By Jonathan Nicholson
Congress’ nonpartisan budget scorekeeper said Tuesday it sees the biggest impact from the COVID-19 legislation put in place so far happening in the current and upcoming quarters.
The Congressional Budget Office also maintained its previous forecasts for the economy to shrink at a nearly 40% annual rate in the second quarter, joblessness to peak at an average of 15.8% in the third quarter and the federal deficit to swell by trillions in part because of Washington’s rescue efforts.
“In CBO’s assessment, that legislation will partially mitigate the deterioration in economic conditions. In particular, greater federal spending and lower revenues will cause real GDP and employment to be higher over the next few years than they would be otherwise,” CBO said. “The effects of the legislation on economic activity will be largest in the second and third quarters of 2020 and smaller thereafter, CBO projects.”
The 27-page report came as lawmakers across the U.S. Capitol mulled their next moves. The Democratic House passed a bill last week with a price tag north of $3 trillion as their initial bid for another relief bill. Meanwhile, the Republican Senate has shown little eagerness to tackle another bill, with many members saying they want to wait and see how the already-approved money from earlier bills filters through the economy. Republican senators huddled with President Donald Trump for lunch Tuesday.

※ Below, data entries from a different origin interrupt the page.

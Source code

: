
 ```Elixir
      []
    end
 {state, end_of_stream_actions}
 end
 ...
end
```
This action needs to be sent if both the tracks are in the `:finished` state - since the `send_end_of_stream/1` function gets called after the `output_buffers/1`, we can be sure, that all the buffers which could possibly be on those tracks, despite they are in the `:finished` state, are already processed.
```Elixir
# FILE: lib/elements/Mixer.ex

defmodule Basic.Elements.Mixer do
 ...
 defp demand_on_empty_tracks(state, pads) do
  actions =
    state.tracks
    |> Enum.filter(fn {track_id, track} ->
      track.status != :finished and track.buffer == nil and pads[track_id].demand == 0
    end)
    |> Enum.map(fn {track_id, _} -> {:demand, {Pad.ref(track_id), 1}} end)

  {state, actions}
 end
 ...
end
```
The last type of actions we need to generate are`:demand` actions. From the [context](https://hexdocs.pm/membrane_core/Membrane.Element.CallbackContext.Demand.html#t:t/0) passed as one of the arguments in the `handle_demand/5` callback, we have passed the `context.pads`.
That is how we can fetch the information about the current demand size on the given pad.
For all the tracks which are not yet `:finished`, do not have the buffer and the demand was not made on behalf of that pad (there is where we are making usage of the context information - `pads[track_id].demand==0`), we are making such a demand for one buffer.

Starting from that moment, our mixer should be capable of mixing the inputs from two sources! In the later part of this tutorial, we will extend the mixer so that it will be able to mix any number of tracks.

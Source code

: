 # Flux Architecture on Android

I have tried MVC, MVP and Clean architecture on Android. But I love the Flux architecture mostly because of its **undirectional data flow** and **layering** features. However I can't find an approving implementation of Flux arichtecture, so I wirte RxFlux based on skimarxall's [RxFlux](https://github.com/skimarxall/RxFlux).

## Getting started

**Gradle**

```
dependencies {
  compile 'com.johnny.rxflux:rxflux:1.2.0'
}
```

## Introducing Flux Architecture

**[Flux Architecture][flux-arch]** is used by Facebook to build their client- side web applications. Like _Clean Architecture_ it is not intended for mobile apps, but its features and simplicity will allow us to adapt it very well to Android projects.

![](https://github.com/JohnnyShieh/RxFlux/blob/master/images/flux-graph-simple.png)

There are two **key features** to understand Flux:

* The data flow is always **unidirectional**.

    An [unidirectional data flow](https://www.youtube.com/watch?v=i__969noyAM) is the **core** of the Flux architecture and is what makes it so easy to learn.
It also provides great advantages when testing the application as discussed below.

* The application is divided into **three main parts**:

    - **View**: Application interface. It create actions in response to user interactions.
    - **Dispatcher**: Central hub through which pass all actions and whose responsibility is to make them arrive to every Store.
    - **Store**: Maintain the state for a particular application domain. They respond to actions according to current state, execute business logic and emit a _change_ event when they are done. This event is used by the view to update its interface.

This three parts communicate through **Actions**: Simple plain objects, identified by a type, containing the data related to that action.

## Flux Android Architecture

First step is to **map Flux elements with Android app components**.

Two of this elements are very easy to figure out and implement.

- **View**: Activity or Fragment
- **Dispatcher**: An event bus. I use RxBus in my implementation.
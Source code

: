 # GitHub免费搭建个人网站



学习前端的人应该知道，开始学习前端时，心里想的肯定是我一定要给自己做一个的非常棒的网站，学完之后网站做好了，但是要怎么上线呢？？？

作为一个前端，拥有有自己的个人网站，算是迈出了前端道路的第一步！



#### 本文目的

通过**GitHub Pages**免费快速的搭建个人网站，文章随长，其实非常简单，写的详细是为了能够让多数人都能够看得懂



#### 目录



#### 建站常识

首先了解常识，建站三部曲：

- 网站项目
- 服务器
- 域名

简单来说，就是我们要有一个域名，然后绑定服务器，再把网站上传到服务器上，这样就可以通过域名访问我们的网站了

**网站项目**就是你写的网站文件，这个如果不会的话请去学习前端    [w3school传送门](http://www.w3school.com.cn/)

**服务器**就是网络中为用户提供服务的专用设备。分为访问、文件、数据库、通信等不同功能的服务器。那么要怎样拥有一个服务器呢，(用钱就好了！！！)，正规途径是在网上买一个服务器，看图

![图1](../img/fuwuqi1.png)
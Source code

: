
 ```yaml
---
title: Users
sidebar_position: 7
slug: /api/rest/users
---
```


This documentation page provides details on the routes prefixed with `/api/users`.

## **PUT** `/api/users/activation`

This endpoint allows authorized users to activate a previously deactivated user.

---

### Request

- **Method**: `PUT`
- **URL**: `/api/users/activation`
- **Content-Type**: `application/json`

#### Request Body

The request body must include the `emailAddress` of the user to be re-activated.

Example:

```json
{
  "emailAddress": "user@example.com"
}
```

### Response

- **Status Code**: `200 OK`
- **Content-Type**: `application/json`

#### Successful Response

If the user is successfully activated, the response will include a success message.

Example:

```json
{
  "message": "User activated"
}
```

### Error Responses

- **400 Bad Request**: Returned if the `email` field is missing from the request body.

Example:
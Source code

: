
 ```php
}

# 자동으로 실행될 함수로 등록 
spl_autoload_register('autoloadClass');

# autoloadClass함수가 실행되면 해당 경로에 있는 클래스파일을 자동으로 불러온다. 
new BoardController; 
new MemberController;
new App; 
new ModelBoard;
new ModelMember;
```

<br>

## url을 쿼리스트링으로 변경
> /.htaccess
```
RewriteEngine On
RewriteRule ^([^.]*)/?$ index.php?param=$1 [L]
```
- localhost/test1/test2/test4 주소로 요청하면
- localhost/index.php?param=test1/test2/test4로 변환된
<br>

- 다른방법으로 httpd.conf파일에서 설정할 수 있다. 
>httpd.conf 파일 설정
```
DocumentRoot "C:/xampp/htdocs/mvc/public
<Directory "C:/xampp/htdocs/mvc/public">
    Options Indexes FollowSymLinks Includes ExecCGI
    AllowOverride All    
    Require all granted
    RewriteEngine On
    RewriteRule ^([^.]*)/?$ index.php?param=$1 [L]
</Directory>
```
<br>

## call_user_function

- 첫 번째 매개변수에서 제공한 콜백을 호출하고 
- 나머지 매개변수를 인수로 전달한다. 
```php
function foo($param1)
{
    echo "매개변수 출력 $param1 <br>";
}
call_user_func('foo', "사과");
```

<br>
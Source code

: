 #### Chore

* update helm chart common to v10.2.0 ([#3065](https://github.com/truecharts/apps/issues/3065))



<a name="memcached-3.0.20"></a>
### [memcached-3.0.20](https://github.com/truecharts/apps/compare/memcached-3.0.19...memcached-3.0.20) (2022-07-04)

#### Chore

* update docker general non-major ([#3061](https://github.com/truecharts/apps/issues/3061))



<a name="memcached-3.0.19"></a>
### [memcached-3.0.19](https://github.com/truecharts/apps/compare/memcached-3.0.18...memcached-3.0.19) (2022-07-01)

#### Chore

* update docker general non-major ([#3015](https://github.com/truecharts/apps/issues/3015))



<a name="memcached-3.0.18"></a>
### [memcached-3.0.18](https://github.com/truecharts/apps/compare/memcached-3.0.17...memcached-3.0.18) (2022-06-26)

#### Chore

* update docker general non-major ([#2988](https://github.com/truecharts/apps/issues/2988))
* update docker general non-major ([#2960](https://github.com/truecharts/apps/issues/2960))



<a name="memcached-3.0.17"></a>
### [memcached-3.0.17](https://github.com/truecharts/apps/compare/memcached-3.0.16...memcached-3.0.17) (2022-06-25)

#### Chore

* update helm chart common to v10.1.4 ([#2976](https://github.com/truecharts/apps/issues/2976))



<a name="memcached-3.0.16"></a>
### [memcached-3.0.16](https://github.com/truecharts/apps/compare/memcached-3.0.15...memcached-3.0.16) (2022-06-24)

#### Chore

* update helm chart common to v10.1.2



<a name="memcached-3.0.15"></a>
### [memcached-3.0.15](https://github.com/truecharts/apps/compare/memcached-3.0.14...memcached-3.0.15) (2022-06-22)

Based on data available through May 12, the CBO said it expected gross domestic product to fall at a 37.7% annual rate in the second quarter, a far steeper decline than the 4.8% rate in the first quarter. But the CBO sees GDP making up some of those drops in the third and fourth quarters, with growth rates of 21.5% and 10.4%, respectively.
The unemployment rate is seen hitting 15.1% on average for the second quarter and peaking at a 15.8% average in the third quarter. It was 14.7% in the April jobs report, the first to reflect the full impact of the coronavirus-related lockdowns. In the fourth quarter, joblessness was still expected to be high, though, at 11.5%.
CBO warned its projections carried more uncertainty than usual, given the nature of the pandemic and how well the economy would respond to a loosening of social distance requirements.
“For example, if the disease spreads less widely than CBO expects—because of testing and contact tracing, a vaccine, or for some other reason—the degree of social distancing could be lower and the economic recovery faster than what CBO currently projects. The opposite could also be the case,” the agency said.
“In addition, the extension, reversal, or reimplementation of different types of social distancing policies (such as stay-at-home orders, bans on large public gatherings, closures of specific kinds of businesses, and closures of schools) might have different effects on the economy,” said CBO.